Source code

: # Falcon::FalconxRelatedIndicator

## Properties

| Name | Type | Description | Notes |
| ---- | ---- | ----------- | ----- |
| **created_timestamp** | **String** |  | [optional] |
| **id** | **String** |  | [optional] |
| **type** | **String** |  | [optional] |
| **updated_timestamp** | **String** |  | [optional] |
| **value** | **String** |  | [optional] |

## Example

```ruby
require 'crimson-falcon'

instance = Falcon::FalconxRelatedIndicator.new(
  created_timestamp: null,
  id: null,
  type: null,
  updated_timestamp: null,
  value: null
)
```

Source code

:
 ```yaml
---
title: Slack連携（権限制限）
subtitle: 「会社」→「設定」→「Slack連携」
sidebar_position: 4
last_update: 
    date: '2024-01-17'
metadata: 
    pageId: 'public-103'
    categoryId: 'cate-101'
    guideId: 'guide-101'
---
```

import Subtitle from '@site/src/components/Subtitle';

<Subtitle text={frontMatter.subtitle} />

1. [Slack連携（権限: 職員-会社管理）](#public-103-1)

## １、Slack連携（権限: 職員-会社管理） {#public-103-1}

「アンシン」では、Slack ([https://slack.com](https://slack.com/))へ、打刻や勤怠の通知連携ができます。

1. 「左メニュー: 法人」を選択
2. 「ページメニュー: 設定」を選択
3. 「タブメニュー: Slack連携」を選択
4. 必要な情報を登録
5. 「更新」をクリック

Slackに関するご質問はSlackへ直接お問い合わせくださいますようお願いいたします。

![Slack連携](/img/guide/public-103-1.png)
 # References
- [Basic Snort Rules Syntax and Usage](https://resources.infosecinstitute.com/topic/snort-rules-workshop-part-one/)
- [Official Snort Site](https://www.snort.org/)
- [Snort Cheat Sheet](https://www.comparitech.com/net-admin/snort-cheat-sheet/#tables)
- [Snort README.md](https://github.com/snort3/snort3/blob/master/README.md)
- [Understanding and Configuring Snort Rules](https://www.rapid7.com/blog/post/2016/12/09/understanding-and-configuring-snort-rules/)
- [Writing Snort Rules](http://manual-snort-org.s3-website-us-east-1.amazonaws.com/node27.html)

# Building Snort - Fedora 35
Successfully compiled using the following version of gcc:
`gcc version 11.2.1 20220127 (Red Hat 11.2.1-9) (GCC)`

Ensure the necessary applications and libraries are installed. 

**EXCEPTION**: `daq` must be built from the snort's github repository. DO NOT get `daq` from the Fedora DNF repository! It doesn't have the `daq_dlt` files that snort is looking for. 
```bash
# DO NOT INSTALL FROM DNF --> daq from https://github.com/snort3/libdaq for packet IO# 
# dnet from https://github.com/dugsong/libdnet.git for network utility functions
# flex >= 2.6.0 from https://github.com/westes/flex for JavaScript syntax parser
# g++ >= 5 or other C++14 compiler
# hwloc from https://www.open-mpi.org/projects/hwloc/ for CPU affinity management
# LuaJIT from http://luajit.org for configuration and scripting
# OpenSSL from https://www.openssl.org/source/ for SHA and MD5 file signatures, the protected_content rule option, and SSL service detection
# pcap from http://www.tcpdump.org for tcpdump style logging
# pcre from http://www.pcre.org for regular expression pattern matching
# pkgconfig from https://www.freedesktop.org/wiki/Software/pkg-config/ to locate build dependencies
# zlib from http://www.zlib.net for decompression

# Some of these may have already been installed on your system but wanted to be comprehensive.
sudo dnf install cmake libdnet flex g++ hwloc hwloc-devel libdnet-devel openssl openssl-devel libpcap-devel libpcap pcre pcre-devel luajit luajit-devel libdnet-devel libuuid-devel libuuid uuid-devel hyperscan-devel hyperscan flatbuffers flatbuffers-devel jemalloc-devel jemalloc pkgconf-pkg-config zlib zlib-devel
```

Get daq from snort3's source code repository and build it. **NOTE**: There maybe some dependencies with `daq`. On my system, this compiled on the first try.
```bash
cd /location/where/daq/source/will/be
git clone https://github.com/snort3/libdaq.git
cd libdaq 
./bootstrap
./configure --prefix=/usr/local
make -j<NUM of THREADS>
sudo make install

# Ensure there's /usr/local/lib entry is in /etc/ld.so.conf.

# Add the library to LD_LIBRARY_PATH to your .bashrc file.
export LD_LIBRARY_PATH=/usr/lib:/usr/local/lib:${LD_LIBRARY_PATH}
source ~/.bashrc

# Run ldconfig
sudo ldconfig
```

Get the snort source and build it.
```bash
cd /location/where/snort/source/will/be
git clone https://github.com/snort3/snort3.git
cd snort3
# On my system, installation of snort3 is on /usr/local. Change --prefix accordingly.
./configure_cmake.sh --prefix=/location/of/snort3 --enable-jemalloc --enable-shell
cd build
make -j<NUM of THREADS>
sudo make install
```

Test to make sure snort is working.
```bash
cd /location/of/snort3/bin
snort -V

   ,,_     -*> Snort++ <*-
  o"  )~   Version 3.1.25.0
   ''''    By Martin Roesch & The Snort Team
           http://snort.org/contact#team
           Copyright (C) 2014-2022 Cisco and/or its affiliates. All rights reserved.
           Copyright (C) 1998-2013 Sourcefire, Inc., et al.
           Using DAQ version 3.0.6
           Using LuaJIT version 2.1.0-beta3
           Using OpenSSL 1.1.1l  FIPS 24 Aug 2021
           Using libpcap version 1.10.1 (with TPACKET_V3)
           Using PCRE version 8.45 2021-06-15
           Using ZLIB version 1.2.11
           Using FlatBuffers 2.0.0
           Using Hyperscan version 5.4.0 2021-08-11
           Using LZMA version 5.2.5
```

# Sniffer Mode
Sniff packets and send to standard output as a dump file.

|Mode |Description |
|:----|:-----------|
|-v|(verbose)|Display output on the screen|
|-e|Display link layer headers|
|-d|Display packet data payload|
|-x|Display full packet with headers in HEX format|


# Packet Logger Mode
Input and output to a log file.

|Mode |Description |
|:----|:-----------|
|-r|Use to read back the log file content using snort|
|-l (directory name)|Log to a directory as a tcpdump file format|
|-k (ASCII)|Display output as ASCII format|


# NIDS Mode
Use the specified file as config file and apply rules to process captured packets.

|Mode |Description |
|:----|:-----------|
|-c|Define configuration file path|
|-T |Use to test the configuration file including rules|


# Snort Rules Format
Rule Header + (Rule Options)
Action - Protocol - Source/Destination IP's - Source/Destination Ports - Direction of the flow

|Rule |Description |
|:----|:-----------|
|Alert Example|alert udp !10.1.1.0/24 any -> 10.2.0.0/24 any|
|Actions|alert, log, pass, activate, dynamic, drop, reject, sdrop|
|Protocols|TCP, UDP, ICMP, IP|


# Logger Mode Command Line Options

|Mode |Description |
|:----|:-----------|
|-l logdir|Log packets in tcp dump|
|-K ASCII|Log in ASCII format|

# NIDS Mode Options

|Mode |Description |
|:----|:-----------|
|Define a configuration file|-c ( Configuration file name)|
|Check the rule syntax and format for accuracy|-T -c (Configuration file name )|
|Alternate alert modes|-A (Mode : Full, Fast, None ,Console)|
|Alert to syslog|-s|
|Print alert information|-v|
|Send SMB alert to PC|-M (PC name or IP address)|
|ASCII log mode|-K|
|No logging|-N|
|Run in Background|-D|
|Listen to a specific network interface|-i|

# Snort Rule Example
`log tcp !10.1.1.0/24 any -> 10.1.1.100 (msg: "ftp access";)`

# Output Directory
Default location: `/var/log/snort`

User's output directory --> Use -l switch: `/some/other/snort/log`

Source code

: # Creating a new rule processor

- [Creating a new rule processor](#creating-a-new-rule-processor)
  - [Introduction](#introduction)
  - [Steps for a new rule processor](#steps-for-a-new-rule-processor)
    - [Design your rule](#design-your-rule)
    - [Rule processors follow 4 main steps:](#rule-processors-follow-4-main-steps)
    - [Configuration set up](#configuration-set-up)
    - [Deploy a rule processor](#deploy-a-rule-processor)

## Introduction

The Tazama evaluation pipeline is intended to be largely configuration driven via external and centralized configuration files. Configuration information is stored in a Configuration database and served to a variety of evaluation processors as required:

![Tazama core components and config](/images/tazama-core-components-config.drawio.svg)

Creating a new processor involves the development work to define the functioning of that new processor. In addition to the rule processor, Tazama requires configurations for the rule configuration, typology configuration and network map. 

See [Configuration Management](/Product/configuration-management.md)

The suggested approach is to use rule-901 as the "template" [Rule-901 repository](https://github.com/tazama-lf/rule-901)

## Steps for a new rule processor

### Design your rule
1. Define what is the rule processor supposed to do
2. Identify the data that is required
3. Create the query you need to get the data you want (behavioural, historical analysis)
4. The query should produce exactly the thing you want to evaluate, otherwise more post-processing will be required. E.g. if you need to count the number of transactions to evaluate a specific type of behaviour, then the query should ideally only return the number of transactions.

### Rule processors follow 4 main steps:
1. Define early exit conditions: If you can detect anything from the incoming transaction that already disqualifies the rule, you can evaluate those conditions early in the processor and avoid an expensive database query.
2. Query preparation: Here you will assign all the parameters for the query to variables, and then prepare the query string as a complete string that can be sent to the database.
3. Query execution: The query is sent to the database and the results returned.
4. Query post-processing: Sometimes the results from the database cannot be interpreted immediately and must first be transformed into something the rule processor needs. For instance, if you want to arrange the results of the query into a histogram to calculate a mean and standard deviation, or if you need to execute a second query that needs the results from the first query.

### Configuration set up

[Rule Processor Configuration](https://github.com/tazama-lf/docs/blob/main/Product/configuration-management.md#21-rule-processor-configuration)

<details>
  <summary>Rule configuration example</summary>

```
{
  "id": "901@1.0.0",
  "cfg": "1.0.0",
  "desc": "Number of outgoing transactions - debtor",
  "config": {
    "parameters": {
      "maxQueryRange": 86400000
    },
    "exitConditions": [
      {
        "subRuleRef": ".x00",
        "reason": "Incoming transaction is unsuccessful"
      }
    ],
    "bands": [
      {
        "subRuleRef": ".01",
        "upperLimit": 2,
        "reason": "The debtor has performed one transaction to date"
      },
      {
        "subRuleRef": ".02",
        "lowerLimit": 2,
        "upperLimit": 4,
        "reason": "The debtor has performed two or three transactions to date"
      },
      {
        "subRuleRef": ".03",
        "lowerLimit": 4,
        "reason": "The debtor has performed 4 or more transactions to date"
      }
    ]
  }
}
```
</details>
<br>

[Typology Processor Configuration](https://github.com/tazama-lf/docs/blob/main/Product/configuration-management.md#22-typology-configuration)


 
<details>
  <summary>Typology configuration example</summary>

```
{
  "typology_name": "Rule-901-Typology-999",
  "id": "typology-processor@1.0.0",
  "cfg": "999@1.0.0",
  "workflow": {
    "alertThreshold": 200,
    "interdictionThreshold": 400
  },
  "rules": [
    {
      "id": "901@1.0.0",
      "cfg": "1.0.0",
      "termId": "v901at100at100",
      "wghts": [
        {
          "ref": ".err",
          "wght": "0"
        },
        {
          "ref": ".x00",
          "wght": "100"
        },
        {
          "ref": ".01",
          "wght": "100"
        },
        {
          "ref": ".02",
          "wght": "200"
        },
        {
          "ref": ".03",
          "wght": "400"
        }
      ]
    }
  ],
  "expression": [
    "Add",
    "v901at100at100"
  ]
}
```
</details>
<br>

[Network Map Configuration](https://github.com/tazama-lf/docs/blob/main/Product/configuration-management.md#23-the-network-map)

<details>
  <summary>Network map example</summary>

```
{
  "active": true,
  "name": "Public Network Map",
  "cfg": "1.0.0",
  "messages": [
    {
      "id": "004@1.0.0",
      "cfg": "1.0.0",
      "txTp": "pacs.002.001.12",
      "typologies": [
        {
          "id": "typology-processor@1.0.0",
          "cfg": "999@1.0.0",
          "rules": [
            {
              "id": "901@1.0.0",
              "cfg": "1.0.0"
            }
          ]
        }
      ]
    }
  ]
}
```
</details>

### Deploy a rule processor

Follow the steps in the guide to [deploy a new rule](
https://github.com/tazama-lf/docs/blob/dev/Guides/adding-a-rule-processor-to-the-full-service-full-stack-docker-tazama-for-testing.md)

——————

Pull every line containing the word "performed" out of the material.

        "reason": "The debtor has performed one transaction to date"
        "reason": "The debtor has performed two or three transactions to date"
        "reason": "The debtor has performed 4 or more transactions to date"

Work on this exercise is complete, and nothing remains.